--- START ---
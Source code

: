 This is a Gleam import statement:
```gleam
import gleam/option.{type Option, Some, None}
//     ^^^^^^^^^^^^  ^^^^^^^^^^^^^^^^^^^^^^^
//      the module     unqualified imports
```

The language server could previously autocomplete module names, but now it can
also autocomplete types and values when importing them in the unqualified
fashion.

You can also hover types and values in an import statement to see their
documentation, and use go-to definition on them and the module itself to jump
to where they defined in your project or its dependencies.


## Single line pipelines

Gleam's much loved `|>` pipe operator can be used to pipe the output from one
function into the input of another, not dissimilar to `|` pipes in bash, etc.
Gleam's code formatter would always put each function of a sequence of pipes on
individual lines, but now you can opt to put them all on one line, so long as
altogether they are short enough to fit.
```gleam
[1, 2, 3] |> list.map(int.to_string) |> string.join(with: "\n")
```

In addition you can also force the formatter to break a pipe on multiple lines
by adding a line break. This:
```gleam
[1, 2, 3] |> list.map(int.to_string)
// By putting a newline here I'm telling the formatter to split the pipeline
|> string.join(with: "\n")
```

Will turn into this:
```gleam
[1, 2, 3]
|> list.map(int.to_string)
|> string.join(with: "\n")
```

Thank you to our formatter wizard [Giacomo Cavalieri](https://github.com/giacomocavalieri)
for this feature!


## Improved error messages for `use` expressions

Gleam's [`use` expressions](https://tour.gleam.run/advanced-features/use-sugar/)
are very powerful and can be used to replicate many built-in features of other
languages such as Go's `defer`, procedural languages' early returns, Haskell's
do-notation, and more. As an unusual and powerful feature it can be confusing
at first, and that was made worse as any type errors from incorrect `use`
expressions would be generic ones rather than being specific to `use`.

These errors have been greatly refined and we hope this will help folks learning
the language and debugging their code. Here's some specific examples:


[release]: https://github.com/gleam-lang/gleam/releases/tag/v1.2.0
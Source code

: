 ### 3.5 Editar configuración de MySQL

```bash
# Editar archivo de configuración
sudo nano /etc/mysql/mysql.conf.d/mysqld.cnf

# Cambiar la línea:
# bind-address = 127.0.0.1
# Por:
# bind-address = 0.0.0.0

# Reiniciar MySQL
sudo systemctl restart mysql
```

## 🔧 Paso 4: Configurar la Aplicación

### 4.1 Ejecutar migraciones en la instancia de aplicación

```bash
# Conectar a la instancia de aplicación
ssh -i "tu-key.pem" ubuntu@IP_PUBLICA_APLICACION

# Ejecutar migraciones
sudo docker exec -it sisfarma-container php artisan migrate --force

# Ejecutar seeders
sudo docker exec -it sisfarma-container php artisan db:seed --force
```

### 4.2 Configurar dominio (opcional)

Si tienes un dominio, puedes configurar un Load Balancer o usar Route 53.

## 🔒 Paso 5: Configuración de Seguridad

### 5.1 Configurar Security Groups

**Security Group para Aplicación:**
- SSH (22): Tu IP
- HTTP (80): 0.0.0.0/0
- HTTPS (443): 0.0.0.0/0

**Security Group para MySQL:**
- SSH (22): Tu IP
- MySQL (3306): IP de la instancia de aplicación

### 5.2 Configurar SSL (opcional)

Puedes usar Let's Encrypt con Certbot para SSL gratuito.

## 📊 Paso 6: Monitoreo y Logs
--- END ---
#### [PROBLEM]
Go through the listing above and repeat all of it exactly.

#### [ANSWER TO THE EXERCISE]
Source code

: This is a Gleam import statement:
```gleam
import gleam/option.{type Option, Some, None}
//     ^^^^^^^^^^^^  ^^^^^^^^^^^^^^^^^^^^^^^
//      the module     unqualified imports
```

The language server could previously autocomplete module names, but now it can
also autocomplete types and values when importing them in the unqualified
fashion.

You can also hover types and values in an import statement to see their
documentation, and use go-to definition on them and the module itself to jump
to where they defined in your project or its dependencies.


## Single line pipelines

Gleam's much loved `|>` pipe operator can be used to pipe the output from one
function into the input of another, not dissimilar to `|` pipes in bash, etc.
Gleam's code formatter would always put each function of a sequence of pipes on
individual lines, but now you can opt to put them all on one line, so long as
altogether they are short enough to fit.
```gleam
[1, 2, 3] |> list.map(int.to_string) |> string.join(with: "\n")
```

In addition you can also force the formatter to break a pipe on multiple lines
by adding a line break. This:
```gleam
[1, 2, 3] |> list.map(int.to_string)
// By putting a newline here I'm telling the formatter to split the pipeline
|> string.join(with: "\n")
```

Will turn into this:
```gleam
[1, 2, 3]
|> list.map(int.to_string)
|> string.join(with: "\n")
```

Thank you to our formatter wizard [Giacomo Cavalieri](https://github.com/giacomocavalieri)
for this feature!


## Improved error messages for `use` expressions

Gleam's [`use` expressions](https://tour.gleam.run/advanced-features/use-sugar/)
are very powerful and can be used to replicate many built-in features of other
languages such as Go's `defer`, procedural languages' early returns, Haskell's
do-notation, and more. As an unusual and powerful feature it can be confusing
at first, and that was made worse as any type errors from incorrect `use`
expressions would be generic ones rather than being specific to `use`.

These errors have been greatly refined and we hope this will help folks learning
the language and debugging their code. Here's some specific examples:


[release]: https://github.com/gleam-lang/gleam/releases/tag/v1.2.0
Source code

: ### 3.5 Editar configuración de MySQL

```bash
# Editar archivo de configuración
sudo nano /etc/mysql/mysql.conf.d/mysqld.cnf

# Cambiar la línea:
# bind-address = 127.0.0.1
# Por:
# bind-address = 0.0.0.0

# Reiniciar MySQL
sudo systemctl restart mysql
```

## 🔧 Paso 4: Configurar la Aplicación

### 4.1 Ejecutar migraciones en la instancia de aplicación

```bash
# Conectar a la instancia de aplicación
ssh -i "tu-key.pem" ubuntu@IP_PUBLICA_APLICACION

# Ejecutar migraciones
sudo docker exec -it sisfarma-container php artisan migrate --force

# Ejecutar seeders
sudo docker exec -it sisfarma-container php artisan db:seed --force
```

### 4.2 Configurar dominio (opcional)

Si tienes un dominio, puedes configurar un Load Balancer o usar Route 53.

## 🔒 Paso 5: Configuración de Seguridad

### 5.1 Configurar Security Groups

**Security Group para Aplicación:**
- SSH (22): Tu IP
- HTTP (80): 0.0.0.0/0
- HTTPS (443): 0.0.0.0/0

**Security Group para MySQL:**
- SSH (22): Tu IP
- MySQL (3306): IP de la instancia de aplicación

### 5.2 Configurar SSL (opcional)

Puedes usar Let's Encrypt con Certbot para SSL gratuito.

## 📊 Paso 6: Monitoreo y Logs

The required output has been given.